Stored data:
++++++++++++++++++++
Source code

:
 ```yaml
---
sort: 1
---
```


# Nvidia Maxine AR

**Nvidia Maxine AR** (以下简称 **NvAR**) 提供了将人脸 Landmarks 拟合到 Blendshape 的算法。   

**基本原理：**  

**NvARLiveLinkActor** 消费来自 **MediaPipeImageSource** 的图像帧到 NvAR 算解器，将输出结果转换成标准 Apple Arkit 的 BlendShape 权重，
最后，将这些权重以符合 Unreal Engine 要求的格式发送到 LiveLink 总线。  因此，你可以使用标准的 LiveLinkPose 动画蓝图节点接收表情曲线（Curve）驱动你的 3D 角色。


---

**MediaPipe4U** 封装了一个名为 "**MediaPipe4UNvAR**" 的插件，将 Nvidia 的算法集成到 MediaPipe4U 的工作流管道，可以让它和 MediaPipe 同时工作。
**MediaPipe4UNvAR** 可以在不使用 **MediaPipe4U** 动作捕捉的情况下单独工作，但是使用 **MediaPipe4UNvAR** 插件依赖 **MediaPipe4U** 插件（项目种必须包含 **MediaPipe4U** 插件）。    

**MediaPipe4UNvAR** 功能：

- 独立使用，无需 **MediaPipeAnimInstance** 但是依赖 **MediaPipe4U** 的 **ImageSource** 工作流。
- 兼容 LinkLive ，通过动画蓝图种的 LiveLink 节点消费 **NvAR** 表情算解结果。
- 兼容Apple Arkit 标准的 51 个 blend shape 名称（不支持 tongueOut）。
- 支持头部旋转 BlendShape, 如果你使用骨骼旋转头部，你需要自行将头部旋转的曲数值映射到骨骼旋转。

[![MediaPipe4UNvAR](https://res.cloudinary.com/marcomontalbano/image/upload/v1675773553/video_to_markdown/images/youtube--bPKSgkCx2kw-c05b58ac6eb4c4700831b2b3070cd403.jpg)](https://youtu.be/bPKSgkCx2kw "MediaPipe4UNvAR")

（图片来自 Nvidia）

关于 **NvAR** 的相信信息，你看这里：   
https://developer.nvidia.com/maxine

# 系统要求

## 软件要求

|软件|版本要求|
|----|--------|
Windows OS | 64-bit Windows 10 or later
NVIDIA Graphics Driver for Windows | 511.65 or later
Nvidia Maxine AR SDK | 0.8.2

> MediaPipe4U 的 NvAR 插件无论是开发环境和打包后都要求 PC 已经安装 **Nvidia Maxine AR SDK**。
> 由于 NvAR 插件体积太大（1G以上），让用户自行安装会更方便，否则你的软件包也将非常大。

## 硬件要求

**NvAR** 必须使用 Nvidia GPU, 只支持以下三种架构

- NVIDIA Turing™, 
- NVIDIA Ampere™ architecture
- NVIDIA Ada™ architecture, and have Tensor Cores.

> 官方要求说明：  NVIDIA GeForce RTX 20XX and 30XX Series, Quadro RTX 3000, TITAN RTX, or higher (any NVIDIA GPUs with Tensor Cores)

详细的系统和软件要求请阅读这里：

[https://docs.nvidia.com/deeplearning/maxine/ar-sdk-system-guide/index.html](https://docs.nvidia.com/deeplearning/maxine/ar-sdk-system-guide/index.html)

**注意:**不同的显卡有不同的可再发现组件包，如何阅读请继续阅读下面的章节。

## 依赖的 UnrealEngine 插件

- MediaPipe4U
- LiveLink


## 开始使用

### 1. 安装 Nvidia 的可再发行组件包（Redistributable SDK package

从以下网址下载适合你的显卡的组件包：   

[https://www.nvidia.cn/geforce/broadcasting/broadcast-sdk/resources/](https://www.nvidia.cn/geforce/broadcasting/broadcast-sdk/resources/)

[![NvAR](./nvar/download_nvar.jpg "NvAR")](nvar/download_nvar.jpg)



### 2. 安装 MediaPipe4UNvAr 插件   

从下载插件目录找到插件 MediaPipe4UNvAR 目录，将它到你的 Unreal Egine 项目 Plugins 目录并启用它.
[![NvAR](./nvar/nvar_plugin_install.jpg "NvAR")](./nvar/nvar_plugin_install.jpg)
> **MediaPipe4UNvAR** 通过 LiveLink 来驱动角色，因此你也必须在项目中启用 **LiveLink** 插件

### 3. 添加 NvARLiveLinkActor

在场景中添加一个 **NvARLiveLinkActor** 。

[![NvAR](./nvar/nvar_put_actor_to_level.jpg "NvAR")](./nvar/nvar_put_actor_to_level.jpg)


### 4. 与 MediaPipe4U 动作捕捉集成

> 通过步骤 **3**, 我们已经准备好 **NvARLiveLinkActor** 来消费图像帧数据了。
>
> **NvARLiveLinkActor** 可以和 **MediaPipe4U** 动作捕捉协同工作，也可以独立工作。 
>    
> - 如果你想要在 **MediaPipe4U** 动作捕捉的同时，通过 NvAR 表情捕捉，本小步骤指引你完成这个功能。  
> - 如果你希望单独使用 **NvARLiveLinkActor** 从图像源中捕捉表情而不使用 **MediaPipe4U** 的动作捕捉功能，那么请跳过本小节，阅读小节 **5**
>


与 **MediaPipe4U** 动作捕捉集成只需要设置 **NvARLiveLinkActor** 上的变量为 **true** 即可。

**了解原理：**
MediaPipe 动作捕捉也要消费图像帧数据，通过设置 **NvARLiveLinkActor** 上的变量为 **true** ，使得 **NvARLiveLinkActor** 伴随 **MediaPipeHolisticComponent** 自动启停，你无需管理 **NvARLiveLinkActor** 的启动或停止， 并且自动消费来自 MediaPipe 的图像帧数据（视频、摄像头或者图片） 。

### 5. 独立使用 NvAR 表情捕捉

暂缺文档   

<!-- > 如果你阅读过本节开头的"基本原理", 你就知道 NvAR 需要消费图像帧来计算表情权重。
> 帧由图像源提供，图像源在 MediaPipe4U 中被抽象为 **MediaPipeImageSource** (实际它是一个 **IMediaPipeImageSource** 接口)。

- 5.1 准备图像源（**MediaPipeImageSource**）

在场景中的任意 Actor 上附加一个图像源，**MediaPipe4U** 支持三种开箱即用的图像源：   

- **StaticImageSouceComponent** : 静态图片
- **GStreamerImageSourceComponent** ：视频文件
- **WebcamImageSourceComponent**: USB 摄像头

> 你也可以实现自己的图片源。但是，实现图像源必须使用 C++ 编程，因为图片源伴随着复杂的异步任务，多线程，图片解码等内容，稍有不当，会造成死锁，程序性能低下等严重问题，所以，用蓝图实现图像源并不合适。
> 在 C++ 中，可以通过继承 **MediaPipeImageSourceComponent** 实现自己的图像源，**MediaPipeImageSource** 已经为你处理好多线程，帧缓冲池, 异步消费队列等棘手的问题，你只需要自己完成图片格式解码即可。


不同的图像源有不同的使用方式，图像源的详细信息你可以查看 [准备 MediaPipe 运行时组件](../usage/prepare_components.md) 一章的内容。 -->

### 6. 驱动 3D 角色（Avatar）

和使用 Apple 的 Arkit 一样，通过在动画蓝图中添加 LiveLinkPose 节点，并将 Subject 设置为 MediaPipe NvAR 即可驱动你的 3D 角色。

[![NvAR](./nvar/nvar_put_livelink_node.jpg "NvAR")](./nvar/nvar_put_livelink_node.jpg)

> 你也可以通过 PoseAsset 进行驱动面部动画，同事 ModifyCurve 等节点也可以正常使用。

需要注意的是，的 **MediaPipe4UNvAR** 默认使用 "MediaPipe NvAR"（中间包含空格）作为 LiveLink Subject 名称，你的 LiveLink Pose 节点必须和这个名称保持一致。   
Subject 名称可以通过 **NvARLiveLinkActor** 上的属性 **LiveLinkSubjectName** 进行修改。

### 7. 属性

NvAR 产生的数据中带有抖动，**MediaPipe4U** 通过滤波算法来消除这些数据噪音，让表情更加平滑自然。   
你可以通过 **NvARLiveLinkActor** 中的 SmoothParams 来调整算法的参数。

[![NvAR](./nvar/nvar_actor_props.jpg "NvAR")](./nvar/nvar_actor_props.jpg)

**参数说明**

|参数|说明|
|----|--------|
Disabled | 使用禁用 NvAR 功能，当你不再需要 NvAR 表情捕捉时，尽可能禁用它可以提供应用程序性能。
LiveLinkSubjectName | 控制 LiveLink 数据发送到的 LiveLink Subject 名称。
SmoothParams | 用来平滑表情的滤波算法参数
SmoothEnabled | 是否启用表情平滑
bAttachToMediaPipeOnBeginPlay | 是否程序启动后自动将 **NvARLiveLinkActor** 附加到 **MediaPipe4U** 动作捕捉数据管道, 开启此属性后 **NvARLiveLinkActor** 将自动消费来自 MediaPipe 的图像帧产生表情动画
++++++++++++++++++++
AIM OF THE TASK:
The lines to return are those in the entries above that hold "true".

TASK RESULT:
与 **MediaPipe4U** 动作捕捉集成只需要设置 **NvARLiveLinkActor** 上的变量为 **true** 即可。
MediaPipe 动作捕捉也要消费图像帧数据，通过设置 **NvARLiveLinkActor** 上的变量为 **true** ，使得 **NvARLiveLinkActor** 伴随 **MediaPipeHolisticComponent** 自动启停，你无需管理 **NvARLiveLinkActor** 的启动或停止， 并且自动消费来自 MediaPipe 的图像帧数据（视频、摄像头或者图片） 。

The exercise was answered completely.